[Start of section]

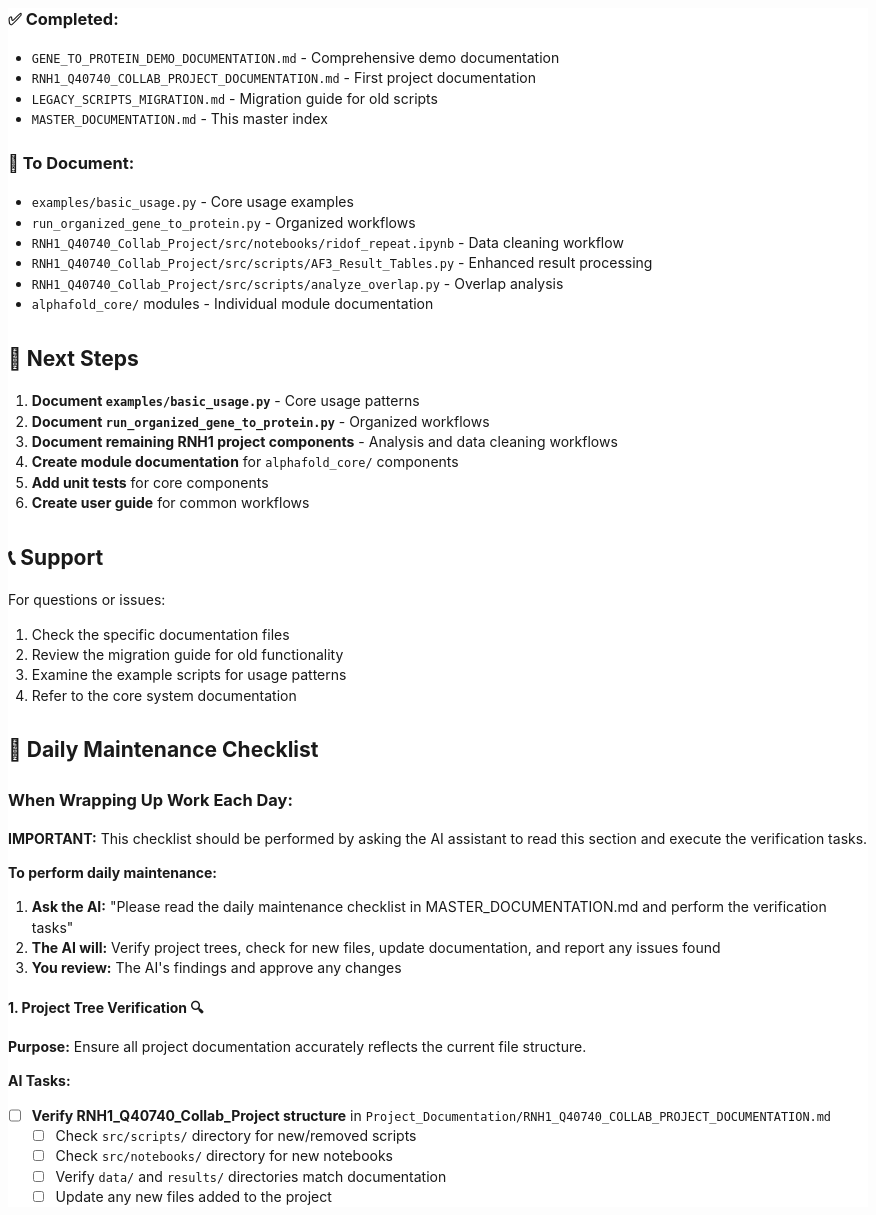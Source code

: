### ✅ **Completed:**
- `GENE_TO_PROTEIN_DEMO_DOCUMENTATION.md` - Comprehensive demo documentation
- `RNH1_Q40740_COLLAB_PROJECT_DOCUMENTATION.md` - First project documentation
- `LEGACY_SCRIPTS_MIGRATION.md` - Migration guide for old scripts
- `MASTER_DOCUMENTATION.md` - This master index

### 🔄 **To Document:**
- `examples/basic_usage.py` - Core usage examples
- `run_organized_gene_to_protein.py` - Organized workflows
- `RNH1_Q40740_Collab_Project/src/notebooks/ridof_repeat.ipynb` - Data cleaning workflow
- `RNH1_Q40740_Collab_Project/src/scripts/AF3_Result_Tables.py` - Enhanced result processing
- `RNH1_Q40740_Collab_Project/src/scripts/analyze_overlap.py` - Overlap analysis
- `alphafold_core/` modules - Individual module documentation

## 🎯 Next Steps

1. **Document `examples/basic_usage.py`** - Core usage patterns
2. **Document `run_organized_gene_to_protein.py`** - Organized workflows
3. **Document remaining RNH1 project components** - Analysis and data cleaning workflows
4. **Create module documentation** for `alphafold_core/` components
5. **Add unit tests** for core components
6. **Create user guide** for common workflows

## 📞 Support

For questions or issues:
1. Check the specific documentation files
2. Review the migration guide for old functionality
3. Examine the example scripts for usage patterns
4. Refer to the core system documentation

## 🔄 Daily Maintenance Checklist

### **When Wrapping Up Work Each Day:**

**IMPORTANT:** This checklist should be performed by asking the AI assistant to read this section and execute the verification tasks. 

**To perform daily maintenance:**
1. **Ask the AI:** "Please read the daily maintenance checklist in MASTER_DOCUMENTATION.md and perform the verification tasks"
2. **The AI will:** Verify project trees, check for new files, update documentation, and report any issues found
3. **You review:** The AI's findings and approve any changes

#### **1. Project Tree Verification** 🔍
**Purpose:** Ensure all project documentation accurately reflects the current file structure.

**AI Tasks:**
- [ ] **Verify RNH1_Q40740_Collab_Project structure** in `Project_Documentation/RNH1_Q40740_COLLAB_PROJECT_DOCUMENTATION.md`
  - [ ] Check `src/scripts/` directory for new/removed scripts
  - [ ] Check `src/notebooks/` directory for new notebooks
  - [ ] Verify `data/` and `results/` directories match documentation
  - [ ] Update any new files added to the project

[End of section]

HOW TO COMPLETE THIS TASK
From the records above, copy each line where the word "directory" can be found.

RESULT
  - [ ] Check `src/scripts/` directory for new/removed scripts
  - [ ] Check `src/notebooks/` directory for new notebooks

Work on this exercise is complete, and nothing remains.